Afamitresgene autoleucel

Secondary Endpoints and Survival Data

  1. Median time to response: 4.9 weeks (95% CI: 4.3-8.1)
  2. Median progression-free survival: 3.7 months (95% CI: 2.8-5.6) overall
  3. Median overall survival: 15.4 months (95% CI: 10.9-28.7)
  4. 12-month overall survival probability: 60% (95% CI: 46-73%)

Notably, patients with synovial sarcoma who achieved a RECIST response had improved outcomes, with a 24-month overall survival probability of 70% (95% CI: 43-87%).

Safety Profile

The safety profile of afami-cel was generally manageable, with key findings including:

  1. Cytokine release syndrome (CRS) in 71% of patients, mostly grade 1-2 (one grade 3 event)
  2. Hematological toxicities, primarily due to lymphodepletion chemotherapy
  3. No treatment-related deaths or occurrences of replication-competent lentivirus

Biomarker and Translational Insights

The study provided valuable insights into biomarkers and mechanisms of action:

  1. Higher MAGE-A4 expression correlated with improved response rates
  2. Increased post-infusion interferon-γ levels associated with CRS severity
  3. Exposure-response relationship observed between afami-cel persistence and overall survival

Afamitresgene autoleucel

Regulatory Approval and Designations 

Afamitresgene autoleucel received accelerated approval from the FDA on August 2, 2024. This approval pathway allows for earlier access to promising therapies for serious or life-threatening conditions based on preliminary evidence of clinical benefit.

What does FDA Accelerated approval mean?

The FDA’s Accelerated Approval Program allows for the earlier approval of drugs that treat serious conditions and address unmet medical needs by using surrogate endpoints, which are markers thought to predict clinical benefit.

This means that drugs can be approved based on preliminary evidence, such as tumor shrinkage in cancer treatments, rather than waiting for long-term clinical outcomes like increased survival rates.

Drug companies benefit from this program as it enables them to bring their products to market more quickly, generating revenue sooner and potentially providing life-saving treatments to patients faster.

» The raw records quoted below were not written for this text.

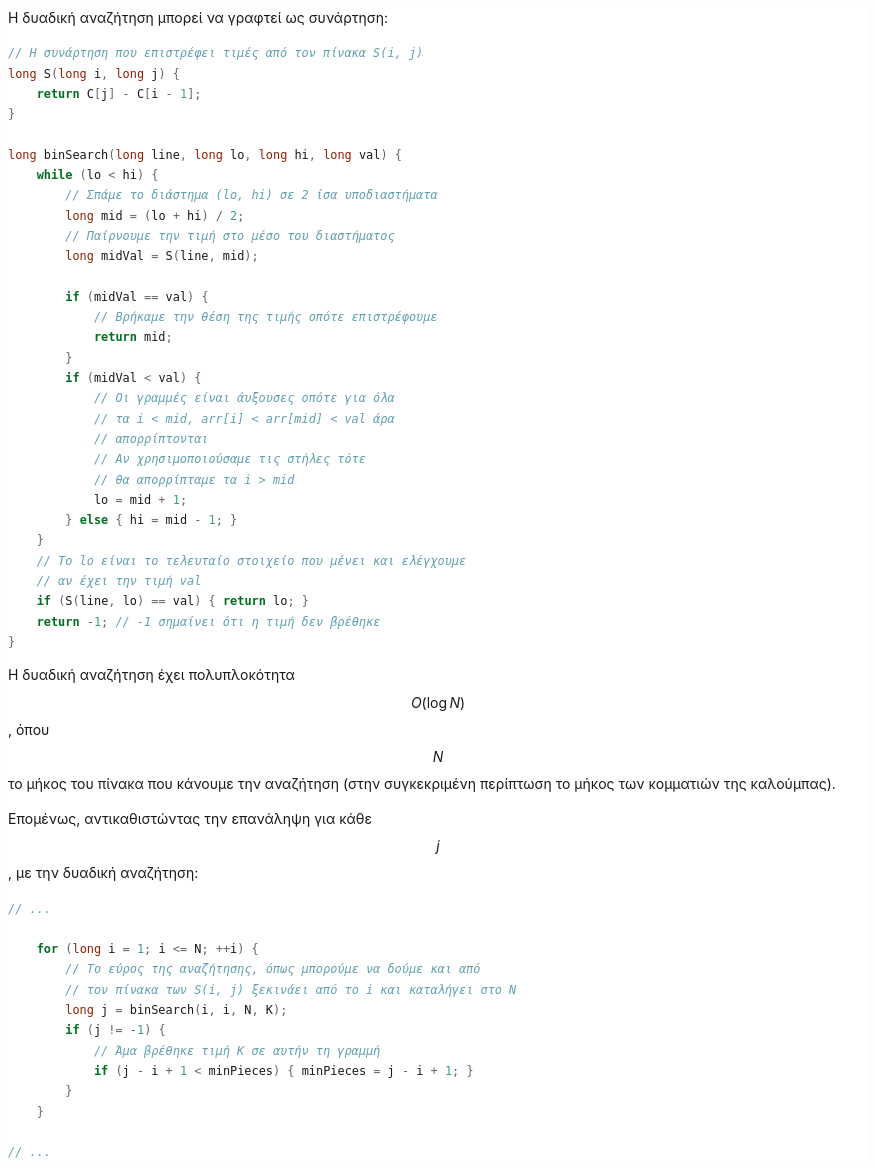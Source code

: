 [^1]: Η λύση μπορεί να υλοποιηθεί και για κάθε στήλη αντί για τις γραμμές

Η δυαδική αναζήτηση μπορεί να γραφτεί ως συνάρτηση:

```c++
// H συνάρτηση που επιστρέφει τιμές από τον πίνακα S(i, j)
long S(long i, long j) {
    return C[j] - C[i - 1];
}

long binSearch(long line, long lo, long hi, long val) {
    while (lo < hi) {
        // Σπάμε το διάστημα (lo, hi) σε 2 ίσα υποδιαστήματα
        long mid = (lo + hi) / 2;
        // Παίρνουμε την τιμή στο μέσο του διαστήματος
        long midVal = S(line, mid);
        
        if (midVal == val) {
            // Βρήκαμε την θέση της τιμής οπότε επιστρέφουμε
            return mid;
        }
        if (midVal < val) {
            // Οι γραμμές είναι άυξουσες οπότε για όλα
            // τα i < mid, arr[i] < arr[mid] < val άρα
            // απορρίπτονται
            // Αν χρησιμοποιούσαμε τις στήλες τότε 
            // θα απορρίπταμε τα i > mid
            lo = mid + 1;
        } else { hi = mid - 1; }
    }
    // Το lo είναι το τελευταίο στοιχείο που μένει και ελέγχουμε 
    // αν έχει την τιμή val
    if (S(line, lo) == val) { return lo; }
    return -1; // -1 σημαίνει ότι η τιμή δεν βρέθηκε
}
```

Η δυαδική αναζήτηση έχει πολυπλοκότητα $$O(\log N)$$, όπου $$N$$ το μήκος του πίνακα που κάνουμε την αναζήτηση (στην συγκεκριμένη περίπτωση το μήκος των κομματιών της καλούμπας).

Επομένως, αντικαθιστώντας την επανάληψη για κάθε $$j$$, με την δυαδική αναζήτηση:

```c++
// ...

	for (long i = 1; i <= N; ++i) {
        // Το εύρος της αναζήτησης, όπως μπορούμε να δούμε και από
        // τον πίνακα των S(i, j) ξεκινάει από το i και καταλήγει στο N
        long j = binSearch(i, i, N, K);
        if (j != -1) {
            // Άμα βρέθηκε τιμή Κ σε αυτήν τη γραμμή
            if (j - i + 1 < minPieces) { minPieces = j - i + 1; }
        }
    }

// ...
```
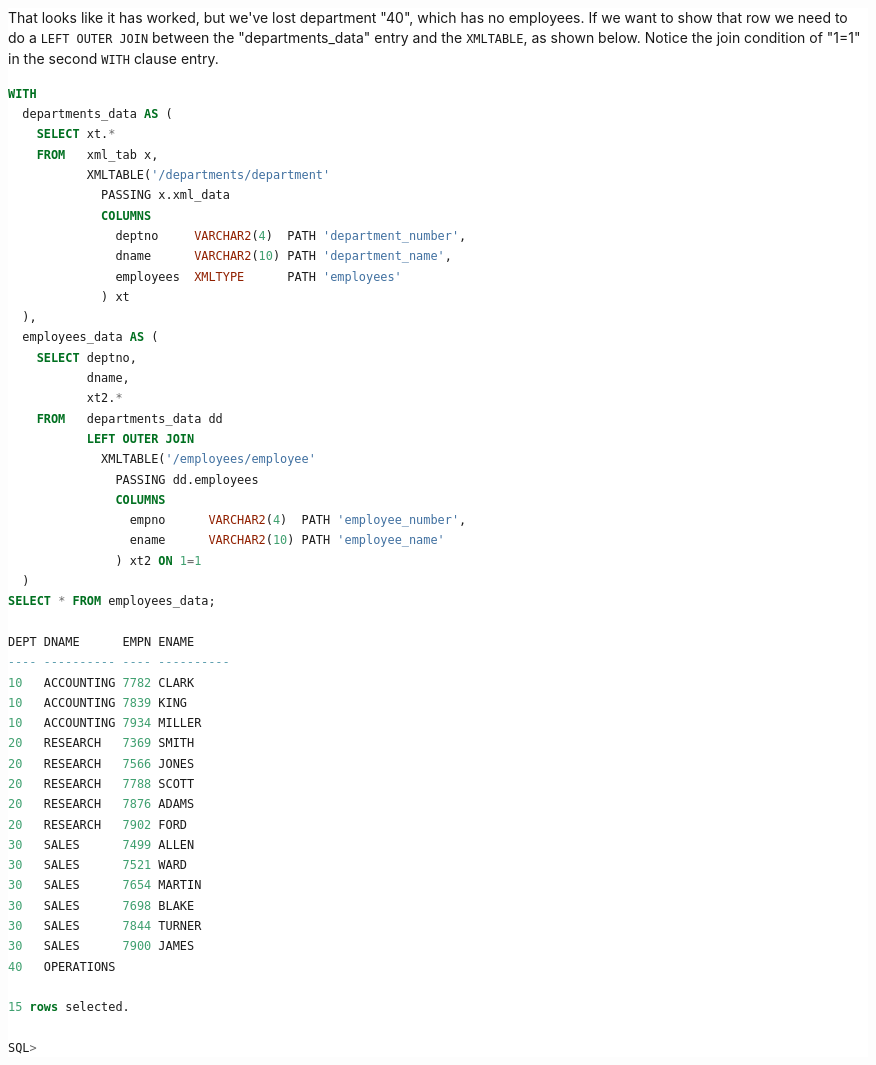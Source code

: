 That looks like it has worked, but we've lost department "40", which has no employees. If we want to show that row we need to do a `LEFT OUTER JOIN` between the "departments_data" entry and the `XMLTABLE`, as shown below. Notice the join condition of "1=1" in the second `WITH` clause entry.

```sql
WITH
  departments_data AS (
    SELECT xt.*
    FROM   xml_tab x,
           XMLTABLE('/departments/department'
             PASSING x.xml_data
             COLUMNS
               deptno     VARCHAR2(4)  PATH 'department_number',
               dname      VARCHAR2(10) PATH 'department_name',
               employees  XMLTYPE      PATH 'employees'
             ) xt
  ),
  employees_data AS (
    SELECT deptno,
           dname,
           xt2.*
    FROM   departments_data dd
           LEFT OUTER JOIN
             XMLTABLE('/employees/employee'
               PASSING dd.employees
               COLUMNS
                 empno      VARCHAR2(4)  PATH 'employee_number',
                 ename      VARCHAR2(10) PATH 'employee_name'
               ) xt2 ON 1=1
  )
SELECT * FROM employees_data;

DEPT DNAME      EMPN ENAME
---- ---------- ---- ----------
10   ACCOUNTING 7782 CLARK
10   ACCOUNTING 7839 KING
10   ACCOUNTING 7934 MILLER
20   RESEARCH   7369 SMITH
20   RESEARCH   7566 JONES
20   RESEARCH   7788 SCOTT
20   RESEARCH   7876 ADAMS
20   RESEARCH   7902 FORD
30   SALES      7499 ALLEN
30   SALES      7521 WARD
30   SALES      7654 MARTIN
30   SALES      7698 BLAKE
30   SALES      7844 TURNER
30   SALES      7900 JAMES
40   OPERATIONS

15 rows selected.

SQL>
```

However, companies are still required to conduct confirmatory Phase 3 trials to verify the anticipated clinical benefits post-approval. If these trials fail to confirm the benefits, the FDA can withdraw the drug from the market.

The therapy was also granted several expedited designations, including:

  • Regenerative Medicine Advanced Therapy (RMAT): Recognizes the potential of the therapy to address unmet medical needs in serious conditions.
  • Priority Review: Expedites the review process to bring the therapy to patients sooner.
  • Orphan Drug Designation: Provides incentives for the development of therapies for rare diseases.

Conclusion

 The FDA approval of afamitresgene autoleucel for synovial sarcoma marks a pivotal moment in solid tumor immunotherapy. The SPEARHEAD-1 trial demonstrated clinically meaningful efficacy and a manageable safety profile in a heavily pre-treated patient population. This breakthrough provides a new treatment option for patients with HLA-A*02-positive, MAGE-A4-expressing synovial sarcoma who have progressed on prior therapies.

The success of afami-cel opens the door for further development of TCR therapies in other solid tumors, potentially revolutionizing the treatment landscape for cancer patients. As research continues, optimizing patient selection, understanding resistance mechanisms, and refining manufacturing processes will be crucial to maximizing the impact of this innovative therapeutic approach.

By demonstrating the feasibility and efficacy of targeting solid tumor antigens with engineered T-cells, the approval of afami-cel represents a significant step forward in the field of cancer immunotherapy. This milestone achievement offers new hope for patients with synovial sarcoma and paves the way for future advancements in the treatment of other challenging solid tumors.